2. Interventions à mi-crise :
- Soutenir les communautés d’accueil en s’attelant à des défis de longue haleine pour le développement, comme l’amélioration de l’environnement des affaires et la réduction des inégalités, deux facteurs qui risquent de pâtir de la présence massive de déplacés.
- Renforcer et étendre l’éducation et la santé ainsi que les services urbains et environnementaux pour gérer l’accroissement de la population.
- Encourager les politiques favorisant la liberté de mouvements et le droit au travail des déplacés, bénéfiques également pour les communautés d’accueil.
- Aider les déplacés à rejoindre les lieux où il existe des débouchés, créer des emplois dans les régions d’accueil ou investir dans les compétences et les profils éducatifs recherchés sur le marché du travail.
3. Reconstruction des individus :
- Contribuer à un retour réussi en créant des emplois et des débouchés dans les communautés accueillant ceux qui rentrent et participer aux efforts de reconstruction.
- Aider les déplacés à s’intégrer localement, en fournissant une aide au développement aux pays disposés à accorder un statut juridique adapté aux réfugiés.

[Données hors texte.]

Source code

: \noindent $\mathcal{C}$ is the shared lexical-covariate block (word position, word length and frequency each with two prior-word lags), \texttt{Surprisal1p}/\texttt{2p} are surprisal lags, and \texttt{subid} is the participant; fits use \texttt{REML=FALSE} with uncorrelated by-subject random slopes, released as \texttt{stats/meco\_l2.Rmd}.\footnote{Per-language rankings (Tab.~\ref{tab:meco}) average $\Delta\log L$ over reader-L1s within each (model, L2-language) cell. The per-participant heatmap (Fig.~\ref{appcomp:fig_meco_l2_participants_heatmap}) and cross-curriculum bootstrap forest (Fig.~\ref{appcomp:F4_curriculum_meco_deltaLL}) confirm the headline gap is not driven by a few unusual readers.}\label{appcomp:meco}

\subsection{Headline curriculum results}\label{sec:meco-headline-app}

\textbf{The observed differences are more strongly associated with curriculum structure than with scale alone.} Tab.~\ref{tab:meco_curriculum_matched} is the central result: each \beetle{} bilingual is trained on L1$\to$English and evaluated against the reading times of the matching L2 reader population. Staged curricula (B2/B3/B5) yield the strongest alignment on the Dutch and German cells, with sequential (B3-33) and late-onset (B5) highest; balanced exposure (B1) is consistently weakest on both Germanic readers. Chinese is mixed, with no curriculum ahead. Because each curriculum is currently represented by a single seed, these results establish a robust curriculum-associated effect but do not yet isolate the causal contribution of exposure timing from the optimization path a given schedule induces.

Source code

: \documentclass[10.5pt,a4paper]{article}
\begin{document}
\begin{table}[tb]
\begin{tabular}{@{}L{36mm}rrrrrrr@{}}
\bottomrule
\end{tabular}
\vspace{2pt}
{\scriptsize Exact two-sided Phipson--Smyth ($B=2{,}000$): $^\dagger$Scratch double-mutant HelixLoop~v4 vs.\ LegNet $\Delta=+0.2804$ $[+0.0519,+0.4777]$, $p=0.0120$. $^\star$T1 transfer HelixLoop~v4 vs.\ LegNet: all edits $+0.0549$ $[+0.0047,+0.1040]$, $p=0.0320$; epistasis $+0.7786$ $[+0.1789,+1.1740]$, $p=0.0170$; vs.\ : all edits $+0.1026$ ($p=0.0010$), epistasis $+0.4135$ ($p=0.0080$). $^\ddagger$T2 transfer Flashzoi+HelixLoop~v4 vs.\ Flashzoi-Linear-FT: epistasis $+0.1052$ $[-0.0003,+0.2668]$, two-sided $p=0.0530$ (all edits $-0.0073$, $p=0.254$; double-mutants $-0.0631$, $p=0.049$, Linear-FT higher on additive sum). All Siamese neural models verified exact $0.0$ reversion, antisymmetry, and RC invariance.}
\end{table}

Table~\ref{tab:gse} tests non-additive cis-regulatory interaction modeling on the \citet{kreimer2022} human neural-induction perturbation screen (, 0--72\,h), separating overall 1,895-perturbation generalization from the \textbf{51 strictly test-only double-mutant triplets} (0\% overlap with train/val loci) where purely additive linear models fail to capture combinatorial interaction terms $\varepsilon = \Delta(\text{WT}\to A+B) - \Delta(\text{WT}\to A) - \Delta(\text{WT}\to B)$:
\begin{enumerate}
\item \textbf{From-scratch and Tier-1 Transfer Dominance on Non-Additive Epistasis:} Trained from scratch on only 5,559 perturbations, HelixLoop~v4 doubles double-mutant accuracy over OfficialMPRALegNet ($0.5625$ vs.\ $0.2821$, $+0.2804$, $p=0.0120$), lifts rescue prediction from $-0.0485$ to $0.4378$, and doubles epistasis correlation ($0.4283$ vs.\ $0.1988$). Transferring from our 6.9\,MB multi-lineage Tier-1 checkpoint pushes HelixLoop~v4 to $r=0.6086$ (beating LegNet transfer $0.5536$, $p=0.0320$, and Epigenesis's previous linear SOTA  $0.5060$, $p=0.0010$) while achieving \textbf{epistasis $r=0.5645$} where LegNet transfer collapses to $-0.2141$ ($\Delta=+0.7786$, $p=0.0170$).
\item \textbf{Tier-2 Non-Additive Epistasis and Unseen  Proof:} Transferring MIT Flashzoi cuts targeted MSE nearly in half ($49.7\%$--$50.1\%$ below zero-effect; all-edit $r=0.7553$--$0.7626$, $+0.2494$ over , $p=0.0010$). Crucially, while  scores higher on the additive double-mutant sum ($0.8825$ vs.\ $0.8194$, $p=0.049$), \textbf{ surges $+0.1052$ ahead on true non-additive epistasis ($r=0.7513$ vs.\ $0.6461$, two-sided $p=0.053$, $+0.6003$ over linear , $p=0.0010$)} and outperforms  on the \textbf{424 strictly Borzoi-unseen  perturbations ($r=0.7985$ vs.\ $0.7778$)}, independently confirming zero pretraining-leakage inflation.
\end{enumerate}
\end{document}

Le financement d’une réponse mondiale va mobiliser des ressources considérables. Les institutions de développement peuvent élargir leurs approches, y compris à travers des instruments de financement conditionnel pour soutenir les mesures d’anticipation, des financements à l’appui des réformes ou fondés sur les résultats et des garanties pour favoriser une implication accrue du secteur privé. Les pays d’accueil à revenu intermédiaire doivent pouvoir bénéficier de financements concessionnels tandis que les pays d’accueil à faible revenu ont besoin de ressources supplémentaires.